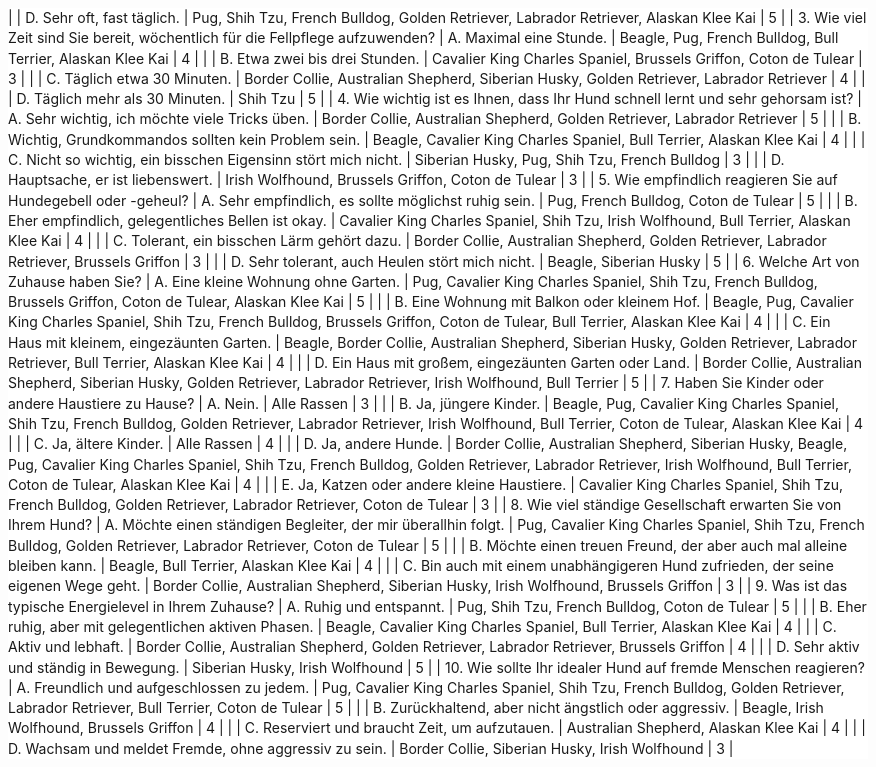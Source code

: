 |  | D. Sehr oft, fast täglich. | Pug, Shih Tzu, French Bulldog, Golden Retriever, Labrador Retriever, Alaskan Klee Kai | 5 |
| 3\. Wie viel Zeit sind Sie bereit, wöchentlich für die Fellpflege aufzuwenden? | A. Maximal eine Stunde. | Beagle, Pug, French Bulldog, Bull Terrier, Alaskan Klee Kai | 4 |
|  | B. Etwa zwei bis drei Stunden. | Cavalier King Charles Spaniel, Brussels Griffon, Coton de Tulear | 3 |
|  | C. Täglich etwa 30 Minuten. | Border Collie, Australian Shepherd, Siberian Husky, Golden Retriever, Labrador Retriever | 4 |
|  | D. Täglich mehr als 30 Minuten. | Shih Tzu | 5 |
| 4\. Wie wichtig ist es Ihnen, dass Ihr Hund schnell lernt und sehr gehorsam ist? | A. Sehr wichtig, ich möchte viele Tricks üben. | Border Collie, Australian Shepherd, Golden Retriever, Labrador Retriever | 5 |
|  | B. Wichtig, Grundkommandos sollten kein Problem sein. | Beagle, Cavalier King Charles Spaniel, Bull Terrier, Alaskan Klee Kai | 4 |
|  | C. Nicht so wichtig, ein bisschen Eigensinn stört mich nicht. | Siberian Husky, Pug, Shih Tzu, French Bulldog | 3 |
|  | D. Hauptsache, er ist liebenswert. | Irish Wolfhound, Brussels Griffon, Coton de Tulear | 3 |
| 5\. Wie empfindlich reagieren Sie auf Hundegebell oder \-geheul? | A. Sehr empfindlich, es sollte möglichst ruhig sein. | Pug, French Bulldog, Coton de Tulear | 5 |
|  | B. Eher empfindlich, gelegentliches Bellen ist okay. | Cavalier King Charles Spaniel, Shih Tzu, Irish Wolfhound, Bull Terrier, Alaskan Klee Kai | 4 |
|  | C. Tolerant, ein bisschen Lärm gehört dazu. | Border Collie, Australian Shepherd, Golden Retriever, Labrador Retriever, Brussels Griffon | 3 |
|  | D. Sehr tolerant, auch Heulen stört mich nicht. | Beagle, Siberian Husky | 5 |
| 6\. Welche Art von Zuhause haben Sie? | A. Eine kleine Wohnung ohne Garten. | Pug, Cavalier King Charles Spaniel, Shih Tzu, French Bulldog, Brussels Griffon, Coton de Tulear, Alaskan Klee Kai | 5 |
|  | B. Eine Wohnung mit Balkon oder kleinem Hof. | Beagle, Pug, Cavalier King Charles Spaniel, Shih Tzu, French Bulldog, Brussels Griffon, Coton de Tulear, Bull Terrier, Alaskan Klee Kai | 4 |
|  | C. Ein Haus mit kleinem, eingezäunten Garten. | Beagle, Border Collie, Australian Shepherd, Siberian Husky, Golden Retriever, Labrador Retriever, Bull Terrier, Alaskan Klee Kai | 4 |
|  | D. Ein Haus mit großem, eingezäunten Garten oder Land. | Border Collie, Australian Shepherd, Siberian Husky, Golden Retriever, Labrador Retriever, Irish Wolfhound, Bull Terrier | 5 |
| 7\. Haben Sie Kinder oder andere Haustiere zu Hause? | A. Nein. | Alle Rassen | 3 |
|  | B. Ja, jüngere Kinder. | Beagle, Pug, Cavalier King Charles Spaniel, Shih Tzu, French Bulldog, Golden Retriever, Labrador Retriever, Irish Wolfhound, Bull Terrier, Coton de Tulear, Alaskan Klee Kai | 4 |
|  | C. Ja, ältere Kinder. | Alle Rassen | 4 |
|  | D. Ja, andere Hunde. | Border Collie, Australian Shepherd, Siberian Husky, Beagle, Pug, Cavalier King Charles Spaniel, Shih Tzu, French Bulldog, Golden Retriever, Labrador Retriever, Irish Wolfhound, Bull Terrier, Coton de Tulear, Alaskan Klee Kai | 4 |
|  | E. Ja, Katzen oder andere kleine Haustiere. | Cavalier King Charles Spaniel, Shih Tzu, French Bulldog, Golden Retriever, Labrador Retriever, Coton de Tulear | 3 |
| 8\. Wie viel ständige Gesellschaft erwarten Sie von Ihrem Hund? | A. Möchte einen ständigen Begleiter, der mir überallhin folgt. | Pug, Cavalier King Charles Spaniel, Shih Tzu, French Bulldog, Golden Retriever, Labrador Retriever, Coton de Tulear | 5 |
|  | B. Möchte einen treuen Freund, der aber auch mal alleine bleiben kann. | Beagle, Bull Terrier, Alaskan Klee Kai | 4 |
|  | C. Bin auch mit einem unabhängigeren Hund zufrieden, der seine eigenen Wege geht. | Border Collie, Australian Shepherd, Siberian Husky, Irish Wolfhound, Brussels Griffon | 3 |
| 9\. Was ist das typische Energielevel in Ihrem Zuhause? | A. Ruhig und entspannt. | Pug, Shih Tzu, French Bulldog, Coton de Tulear | 5 |
|  | B. Eher ruhig, aber mit gelegentlichen aktiven Phasen. | Beagle, Cavalier King Charles Spaniel, Bull Terrier, Alaskan Klee Kai | 4 |
|  | C. Aktiv und lebhaft. | Border Collie, Australian Shepherd, Golden Retriever, Labrador Retriever, Brussels Griffon | 4 |
|  | D. Sehr aktiv und ständig in Bewegung. | Siberian Husky, Irish Wolfhound | 5 |
| 10\. Wie sollte Ihr idealer Hund auf fremde Menschen reagieren? | A. Freundlich und aufgeschlossen zu jedem. | Pug, Cavalier King Charles Spaniel, Shih Tzu, French Bulldog, Golden Retriever, Labrador Retriever, Bull Terrier, Coton de Tulear | 5 |
|  | B. Zurückhaltend, aber nicht ängstlich oder aggressiv. | Beagle, Irish Wolfhound, Brussels Griffon | 4 |
|  | C. Reserviert und braucht Zeit, um aufzutauen. | Australian Shepherd, Alaskan Klee Kai | 4 |
|  | D. Wachsam und meldet Fremde, ohne aggressiv zu sein. | Border Collie, Siberian Husky, Irish Wolfhound | 3 |
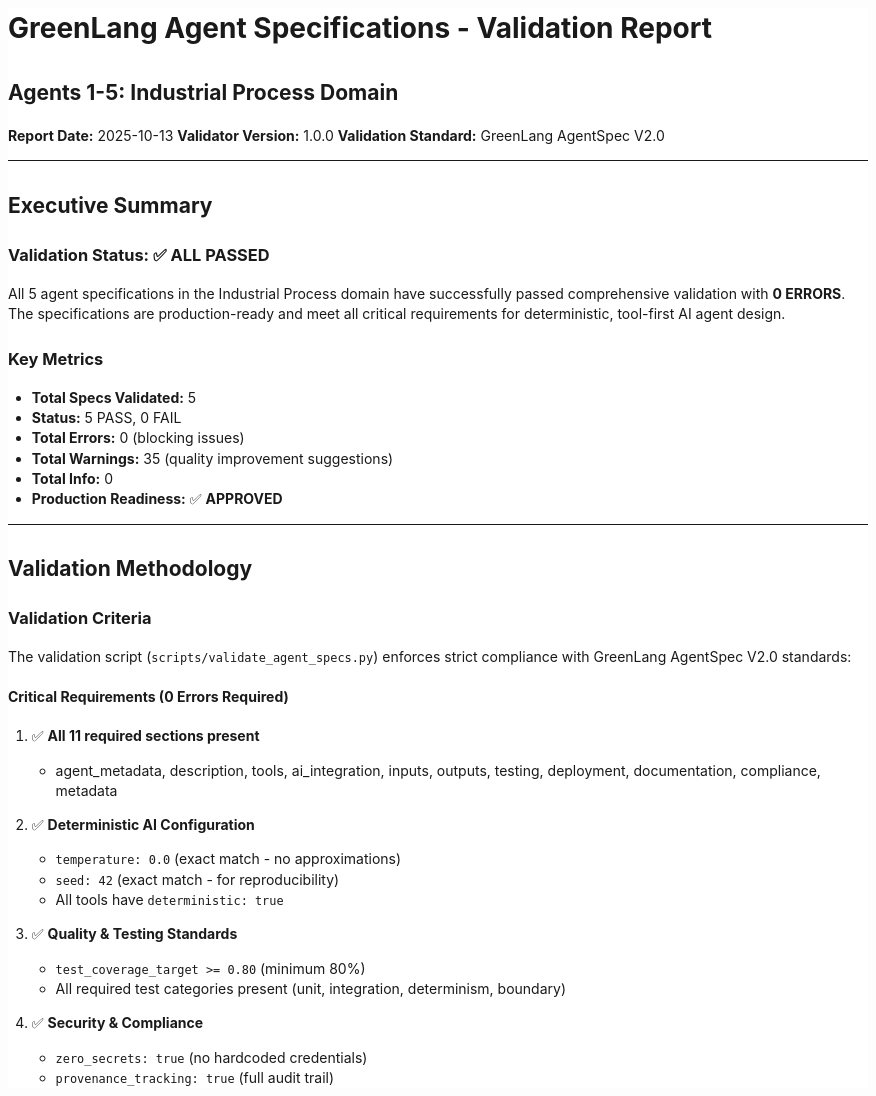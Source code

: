 # GreenLang Agent Specifications - Validation Report
## Agents 1-5: Industrial Process Domain

**Report Date:** 2025-10-13
**Validator Version:** 1.0.0
**Validation Standard:** GreenLang AgentSpec V2.0

---

## Executive Summary

### Validation Status: ✅ **ALL PASSED**

All 5 agent specifications in the Industrial Process domain have successfully passed comprehensive validation with **0 ERRORS**. The specifications are production-ready and meet all critical requirements for deterministic, tool-first AI agent design.

### Key Metrics
- **Total Specs Validated:** 5
- **Status:** 5 PASS, 0 FAIL
- **Total Errors:** 0 (blocking issues)
- **Total Warnings:** 35 (quality improvement suggestions)
- **Total Info:** 0
- **Production Readiness:** ✅ **APPROVED**

---

## Validation Methodology

### Validation Criteria
The validation script (`scripts/validate_agent_specs.py`) enforces strict compliance with GreenLang AgentSpec V2.0 standards:

#### Critical Requirements (0 Errors Required)
1. ✅ **All 11 required sections present**
   - agent_metadata, description, tools, ai_integration, inputs, outputs, testing, deployment, documentation, compliance, metadata

2. ✅ **Deterministic AI Configuration**
   - `temperature: 0.0` (exact match - no approximations)
   - `seed: 42` (exact match - for reproducibility)
   - All tools have `deterministic: true`

3. ✅ **Quality & Testing Standards**
   - `test_coverage_target >= 0.80` (minimum 80%)
   - All required test categories present (unit, integration, determinism, boundary)

4. ✅ **Security & Compliance**
   - `zero_secrets: true` (no hardcoded credentials)
   - `provenance_tracking: true` (full audit trail)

- Task description -
Whenever a line includes the word "mich", pull it out of the entries.

- Finished exercise -
|  | C. Nicht so wichtig, ein bisschen Eigensinn stört mich nicht. | Siberian Husky, Pug, Shih Tzu, French Bulldog | 3 |
|  | D. Sehr tolerant, auch Heulen stört mich nicht. | Beagle, Siberian Husky | 5 |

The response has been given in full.